Double Paralympic medallist and multiple Grand Slam finalist, Lucy Shuker, shares her insight and experience from the recent Australian Open, which was subject to stringent COVID-19 protocols, including the need for athletes to quarantine on arrival into the country.
“I have just returned home from competing in the Wheelchair Tennis Australian Summer Series in Melbourne. Due to the global pandemic this was a very different experience this year, but it is potentially an experience we as athletes are going to have to get used to as the response to the pandemic continues.
“The first thing to highlight is that there are a lot more things to think about when travelling, and with rules changing every day, it can be quite confusing. For most destinations now you are required to obtain a negative PCR test less than 72 hours prior to travel, and this in itself can be a hurdle to navigate with turnaround times etc. For me, my flight out of England was on Tuesday and therefore this meant a test from Saturday onwards, however without post on Sunday I ended up driving my test up to London and hand delivering it to try and be certain of receiving the test result in time.

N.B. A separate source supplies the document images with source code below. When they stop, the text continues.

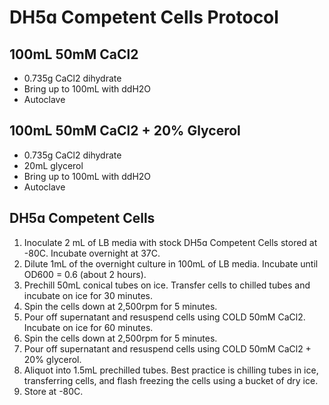 # DH5ɑ Competent Cells Protocol

## 100mL 50mM CaCl2
- 0.735g CaCl2 dihydrate 
- Bring up to 100mL with ddH2O
- Autoclave 

## 100mL 50mM CaCl2 + 20% Glycerol 
- 0.735g CaCl2 dihydrate  
- 20mL glycerol 
- Bring up to 100mL with ddH2O
- Autoclave 

## DH5ɑ Competent Cells
1. Inoculate 2 mL of LB media with stock DH5ɑ Competent Cells stored at -80C. Incubate overnight at 37C. 
2. Dilute 1mL of the overnight culture in 100mL of LB media. Incubate until OD600 = 0.6 (about 2 hours). 
3. Prechill 50mL conical tubes on ice. Transfer cells to chilled tubes and incubate on ice for 30 minutes. 
4. Spin the cells down at 2,500rpm for 5 minutes. 
5. Pour off supernatant and resuspend cells using COLD 50mM CaCl2. Incubate on ice for 60 minutes. 
6. Spin the cells down at 2,500rpm for 5 minutes. 
7. Pour off supernatant and resuspend cells using COLD 50mM CaCl2 + 20% glycerol. 
8. Aliquot into 1.5mL prechilled tubes. Best practice is chilling tubes in ice, transferring cells, and flash freezing the cells using  a bucket of dry ice. 
9. Store at -80C.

“With strict rules in place about who was actually able to enter Australia and numbers capped this year, Tennis Australia chartered flights for all players from various locations around the World; mine was from Dubai. On arrival in Melbourne we were disembarked in an aircraft hangar, where we were processed through immigration and all of our bags wiped down and checked before being transported to the designated quarantine hotels to begin our 14-day mandatory quarantine period.
“Tennis Australia had held numerous zoom calls prior to travel to try to give as much detail as possible about how the process would work, but until you are actually there it is difficult to really understand what this would feel like. I spent three complete days in quarantine with no fresh air, before being allowed to begin the special training exemption that Tennis Australia had in place.

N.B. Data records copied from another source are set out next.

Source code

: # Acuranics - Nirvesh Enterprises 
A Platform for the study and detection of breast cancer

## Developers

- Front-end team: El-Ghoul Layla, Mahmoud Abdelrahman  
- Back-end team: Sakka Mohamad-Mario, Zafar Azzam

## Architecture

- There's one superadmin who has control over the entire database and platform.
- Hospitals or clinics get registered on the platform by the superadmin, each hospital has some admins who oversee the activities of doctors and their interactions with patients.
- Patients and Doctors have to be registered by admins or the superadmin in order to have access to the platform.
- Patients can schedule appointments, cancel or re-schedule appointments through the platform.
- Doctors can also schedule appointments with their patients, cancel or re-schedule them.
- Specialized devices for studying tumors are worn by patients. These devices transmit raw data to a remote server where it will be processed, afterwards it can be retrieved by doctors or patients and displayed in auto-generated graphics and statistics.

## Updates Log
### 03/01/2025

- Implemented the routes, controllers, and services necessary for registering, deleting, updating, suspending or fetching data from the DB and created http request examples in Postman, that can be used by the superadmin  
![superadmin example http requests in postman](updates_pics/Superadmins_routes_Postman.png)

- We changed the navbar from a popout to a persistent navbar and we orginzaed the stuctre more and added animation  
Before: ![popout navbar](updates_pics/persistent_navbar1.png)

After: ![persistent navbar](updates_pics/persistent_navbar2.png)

“This involved a total of five hours a day outside of the hotel room, which included travel to the training venue, an hour-and-a-half of gym access and two hours court access followed by one hour of nutrition.
“I am incredibly grateful that I was one of the lucky athletes who was able to continue with this quarantine/ training set up, as there were around 50 athletes who found themselves in a hard quarantine (unable to leave the room at all) for 14 days following positive results on their flights.
“For me, I think the structure of each day really helped me deal with the situation. It was different and there were things out of your control each day, but I think one of the main lessons that I learnt during this 14-day quarantine period was how keeping a routine every day is really important – even the basic things such as a setting an alarm, making the bed and keeping the room tidy really helped me to stay focussed and present.
“I had actually planned ahead and packed resistance bands and some light weights, so I was able to do some strength and prehab training in the room. I think this is a really important thing to consider ahead of any quarantine period so that you feel you are able to do something, even if it is a stretching routine or using a foam roller. These small daily routines make a big difference.
“Food is a major part of quarantine. You live for the knocks on the door which signal breakfast, lunch and dinner! However it is important to be aware of what you are eating. Breakfast came with a pastry every day and lunch and dinner with deserts. It took some restraint not to eat the desert every day, but I think the biggest lesson learned if I am ever in quarantine again is to pack some proper cutlery; eating a steak with a wooden knife and fork is a little frustrating!
“Finally, I think we have all learnt this over the past year in lockdown, that it is so important to stay in touch with friends, family, in this case my coaching team as well. Take time to have conversations to look after your mental health and to stay positive, keeping the end in sight. For me, the ultimate prize was the opportunity to compete again.”